Charlotte West

Defunct provincial electoral district
- Legislature: Legislative Assembly of New Brunswick
- District created: 1973
- District abolished: 1994
- First contested: 1974
- Last contested: 1991

= Charlotte West (electoral district) =

Defunct provincial electoral district in New Brunswick, Canada

Charlotte West was a provincial electoral district for the Legislative Assembly of New Brunswick, Canada; it existed from 1974 to 1995.

It was created from part of the former four-member electoral district of Charlotte during the New Brunswick electoral redistribution of 1973. In the New Brunswick electoral redistribution of 1994, parts of Charlotte West were merged with St. Stephen-Milltown to form the new electoral division of Western Charlotte; the remainder became part of the new electoral district of Fundy Isles.

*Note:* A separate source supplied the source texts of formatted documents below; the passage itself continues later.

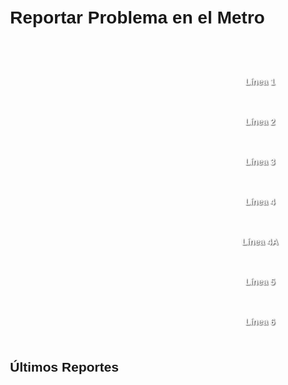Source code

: 
<html lang="es">
<head>
  <meta charset="UTF-8">
  <meta name="viewport" content="width=device-width, initial-scale=1.0">
  <title>Reportar Problemas - MetroMan</title>
  <style>
    body { font-family: 'Arial', sans-serif; max-width: 800px; margin: 0 auto; padding: 20px; }
    .form-group { margin-bottom: 15px; }
    label { display: block; margin-bottom: 5px; font-weight: bold; }
    select, textarea, button { width: 100%; padding: 10px; border: 1px solid #ddd; }
    button { background: #0066cc; color: white; border: none; cursor: pointer; }
    .report { border: 1px solid #eee; padding: 10px; margin-bottom: 10px; }
    .status { float: right; padding: 3px 8px; border-radius: 3px; }
    .pendiente { background: #ffeb3b; }
    .en_proceso { background: #2196f3; color: white; }
    .resuelto { background: #4caf50; color: white; }
    
    /* Line buttons styles */
    .line-buttons {
      display: grid;
      grid-template-columns: repeat(4, 1fr);
      gap: 10px;
      margin: 20px 0;
    }
    .line-btn {
  padding: 15px 5px;
  text-align: center;
  border-radius: 5px;
  cursor: pointer;
  font-weight: bold;
  position: relative;
  border: 2px solid transparent;
  background-size: cover;
  background-position: center;
  background-repeat: no-repeat;
  min-height: 60px;
  display: flex;
  align-items: center;
  justify-content: center;
  text-shadow: 1px 1px 2px rgba(0,0,0,0.8);
  color: white;
}

  
    .line-btn:hover {
      opacity: 0.9;
    }
    /* Line colors - fallback if image not available */
    /*
    .line-1 { background-color: #e30613; color: white; }
    .line-2 { background-color: #0097a9; color: white; }
    .line-3 { background-color: #f9c000; color: black; }
    .line-4 { background-color: #6c3483; color: white; }
    .line-4A { background-color: #00a14e; color: white; }
    .line-5 { background-color: #f58220; color: black; }
    .line-5B { background-color: #8bc34a; color: black; }
    */
    /* Status indicators */
    .line-status {
      position: absolute;
      top: -8px;
      right: -8px;
      width: 20px;
      height: 20px;
      border-radius: 50%;
      font-size: 10px;
      display: flex;
      align-items: center;
      justify-content: center;
      color: white;
    }
    .status-good { background: #4CAF50; }
    .status-warning { background: #FFC107; }
    .status-bad { background: #F44336; }
    
    .report-form { display: none; margin-top: 20px; }
    .active-line { 
      display: block;
      padding: 10px;
      margin-bottom: 15px;
      font-weight: bold;
      text-align: center;
    }
  </style>
</head>
<body>
  <h1>Reportar Problema en el Metro</h1>
  
  <div class="active-line" id="activeLineDisplay"></div>
  
  <div class="line-buttons">
    <div class="line-btn line-1" data-line="1">Línea 1</div>
    <div class="line-btn line-2" data-line="2">Línea 2</div>
    <div class="line-btn line-3" data-line="3">Línea 3</div>
    <div class="line-btn line-4" data-line="4">Línea 4</div>
    <div class="line-btn line-4A" data-line="4A">Línea 4A</div>
    <div class="line-btn line-5" data-line="5">Línea 5</div>
    <div class="line-btn line-5B" data-line="6">Línea 6</div>
  </div>
  
  <form id="reportForm" class="report-form">
    <input type="hidden" id="linea" value="">
    
    <div class="form-group">
      <label for="problema">Tipo de Problema:</label>
      <select id="problema" required>
        <option value="">Seleccione un problema</option>
        <option value="Retraso">Retraso en el servicio</option>
        <option value="Avería">Avería en trenes</option>
        <option value="Infraestructura">Problema de infraestructura</option>
        <option value="Atención">Mala atención al cliente</option>
        <option value="Otro">Otro problema</option>
      </select>
    </div>
    
    <div class="form-group">
      <label for="descripcion">Descripción:</label>
      <textarea id="descripcion" rows="4" required></textarea>
    </div>
    
    <button type="submit">Enviar Reporte</button>
  </form>
  
  <h2>Últimos Reportes</h2>
  <div id="reportsList"></div>
  
  <script>
    // Initialize with default line selected
    let selectedLine = null;
    
    // Add click handlers to line buttons
    document.querySelectorAll('.line-btn').forEach(btn => {
      btn.addEventListener('click', () => {
        selectedLine = btn.dataset.line;
        document.getElementById('linea').value = selectedLine;
        document.getElementById('activeLineDisplay').textContent = `Reportando problema en Línea ${selectedLine}`;
        document.getElementById('reportForm').style.display = 'block';
        
        // Highlight selected button
        document.querySelectorAll('.line-btn').forEach(b => b.style.opacity = '0.7');
        btn.style.opacity = '1';
        btn.style.border = '2px solid black';
        
        // Load reports for this line
        loadReports(selectedLine);
      });
    });
    
    // Form submission
    document.getElementById('reportForm').addEventListener('submit', async (e) => {
      e.preventDefault();
      
      const button = e.target.querySelector('button');
      button.disabled = true;
      button.textContent = 'Enviando...';
      
      try {
        const response = await fetch('https://api.bloksel.com/metroCredentials/reportar', {
          method: 'POST',
          headers: { 'Content-Type': 'application/json' },
          body: JSON.stringify({
            linea: document.getElementById('linea').value,
            problema: document.getElementById('problema').value,
            descripcion: document.getElementById('descripcion').value
          })
        });
        
        if (response.ok) {
          alert('¡Reporte enviado con éxito!');
          e.target.reset();
          loadReports(selectedLine);
          updateLineStatuses();
        } else {
          const error = await response.json();
          alert(`Error: ${error.error || 'Error desconocido'}`);
        }
      } catch (err) {
        alert('Error de conexión');
      } finally {
        button.disabled = false;
        button.textContent = 'Enviar Reporte';
      }
    });
    
    async function loadReports(line = null) {
      try {
        const response = await fetch('https://api.bloksel.com/metroCredentials/reportes');
        const data = await response.json();
        
        // Handle both direct array response and object with reports property
        let reports = Array.isArray(data) ? data : (data.reports || []);
        
        if (line) {
          reports = reports.filter(r => r.linea === line);
        }
        
        const container = document.getElementById('reportsList');
        container.innerHTML = reports.map(report => `
          <div class="report">
            <strong>Línea ${report.linea}</strong> - ${report.problema || report.problem || 'Sin tipo'}
            <span class="status ${report.status || 'pendiente'}">${
              (report.status || 'pendiente').replace('_', ' ')
            }</span>
            <p>${report.descripcion || report.description || 'Sin descripción'}</p>
            <small>${report.created_at ? new Date(report.created_at).toLocaleString() : 'Fecha no disponible'}</small>
          </div>
        `).join('');
      } catch (err) {
        console.error('Error al cargar reportes:', err);
        document.getElementById('reportsList').innerHTML = '<p>Error al cargar los reportes. Intente nuevamente.</p>';
      }
    }
    
    // Update line status indicators
    async function updateLineStatuses() {
      try {
        const response = await fetch('https://api.bloksel.com/metroCredentials/reportes');
        const data = await response.json();
        const reports = Array.isArray(data) ? data : (data.reports || []);
        
        document.querySelectorAll('.line-btn').forEach(btn => {
          const line = btn.dataset.line;
          const lineReports = reports.filter(r => r.linea === line && r.status !== 'resuelto');
          const statusEl = document.createElement('div');
          statusEl.className = 'line-status';
          
          if (lineReports.length === 0) {
            statusEl.className += ' status-good';
            statusEl.textContent = '✓';
          } else if (lineReports.length < 3) {
            statusEl.className += ' status-warning';
            statusEl.textContent = lineReports.length;
          } else {
            statusEl.className += ' status-bad';
            statusEl.textContent = lineReports.length;
          }
          
          // Remove existing status if any
          const existingStatus = btn.querySelector('.line-status');
          if (existingStatus) {
            btn.removeChild(existingStatus);
          }
          
          btn.appendChild(statusEl);
        });
      } catch (err) {
        console.error('Error al actualizar estados:', err);
      }
    }
    
    // Function to set background images for buttons
    function setButtonBackgrounds() {
      const buttons = document.querySelectorAll('.line-btn');
      buttons.forEach(btn => {
    const line = btn.dataset.line;
    // Set the background image based on the line number
    btn.style.backgroundImage = `url('https://upload.wikimedia.org/wikipedia/commons/thumb/${getLineImagePath(line)}')`;
    // You might want to add some background styling for better appearance
    btn.style.backgroundSize = 'contain';
    btn.style.backgroundRepeat = 'no-repeat';
    btn.style.backgroundPosition = 'center';
});


    }

    function getLineImagePath(line) {
    // This function returns the appropriate image path segment for each line
    switch(line) {
        case '1': return '3/38/Santiago_de_Chile_L1.svg/600px-Santiago_de_Chile_L1.svg.png';
        case '2': return 'd/de/Santiago_de_Chile_L2.svg/600px-Santiago_de_Chile_L2.svg.png';
        case '3': return '9/9f/Santiago_de_Chile_L3.svg/599px-Santiago_de_Chile_L3.svg.png';
        case '4': return 'b/bb/Santiago_de_Chile_L4.svg/600px-Santiago_de_Chile_L4.svg.png';
        case '4A': return 'a/ac/Santiago_de_Chile_L4A.svg/599px-Santiago_de_Chile_L4A.svg.png';
        case '5': return '1/1e/Santiago_de_Chile_L5.svg/600px-Santiago_de_Chile_L5.svg.png';
        case '6': return '2/22/Santiago_de_Chile_L6.svg/600px-Santiago_de_Chile_L6.svg.png';
        default: return ''; // fallback for unknown lines
    }
}
    
    // Initial load
    setButtonBackgrounds();
    updateLineStatuses();
    loadReports();
  </script>
</body>
</html>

== Members of the Legislative Assembly ==

Assembly: Years; Member; Party
Riding created from Charlotte
48th: 1974–1978; Leland McGaw; Progressive Conservative
49th: 1978–1982
50th: 1982–1987
51st: 1987–1991; Reid Hurley; Liberal
52nd: 1991–1995
Riding dissolved into Western Charlotte and Fundy Isles

==Election results==

1991 New Brunswick general election
| Party | Candidate | Votes | % | ±% |
|  | Liberal | Reid Hurley | 1,796 | 45.79 | -12.36 |
|  | Progressive Conservative | Bev Lawrence | 1,077 | 27.46 | -9.02 |
|  | Confederation of Regions | Mabel Groom | 768 | 19.58 | – |
|  | New Democratic | Ellen Smith | 281 | 7.16 | +1.79 |
| Total valid votes |  |  | 3,922 | 100.0 |
|  | Liberal hold |  | Swing |  | -1.67 |

1987 New Brunswick general election
| Party | Candidate | Votes | % | ±% |
|  | Liberal | Reid Hurley | 2,286 | 58.15 | +23.39 |
|  | Progressive Conservative | Leland W. McGaw | 1,434 | 36.48 | -19.49 |
|  | New Democratic | Ray "Bud" Parks | 211 | 5.37 | -3.90 |
| Total valid votes |  |  | 3,931 | 100.0 |
|  | Liberal gain from Progressive Conservative |  | Swing |  | +21.44 |

1982 New Brunswick general election
| Party | Candidate | Votes | % | ±% |
|  | Progressive Conservative | Leland W. McGaw | 1,992 | 55.97 | -2.77 |
|  | Liberal | Dale E. Lively | 1,237 | 34.76 | ±0 |
|  | New Democratic | Joseph N. Hansen | 330 | 9.27 | +2.77 |
| Total valid votes |  |  | 3,559 | 100.0 |
|  | Progressive Conservative hold |  | Swing |  | -1.38 |

1978 New Brunswick general election
| Party | Candidate | Votes | % | ±% |
|  | Progressive Conservative | Leland W. McGaw | 1,815 | 58.74 | +3.13 |
|  | Liberal | Philip Earl Johnson | 1,074 | 34.76 | -9.63 |
|  | New Democratic | William C. Mosher | 201 | 6.50 | – |
| Total valid votes |  |  | 3,090 | 100.0 |
|  | Progressive Conservative hold |  | Swing |  | +6.38 |

1974 New Brunswick general election
| Party | Candidate | Votes | % |
|  | Progressive Conservative | Leland McGaw | 1,587 | 55.61 |
|  | Liberal | Edward John Boone | 1,267 | 44.39 |
| Total valid votes |  |  | 2,854 | 100.0 |
The previous multi-member riding of Charlotte went totally Progressive Conservative in the last election, with Leland McGaw being one of the four incumbents.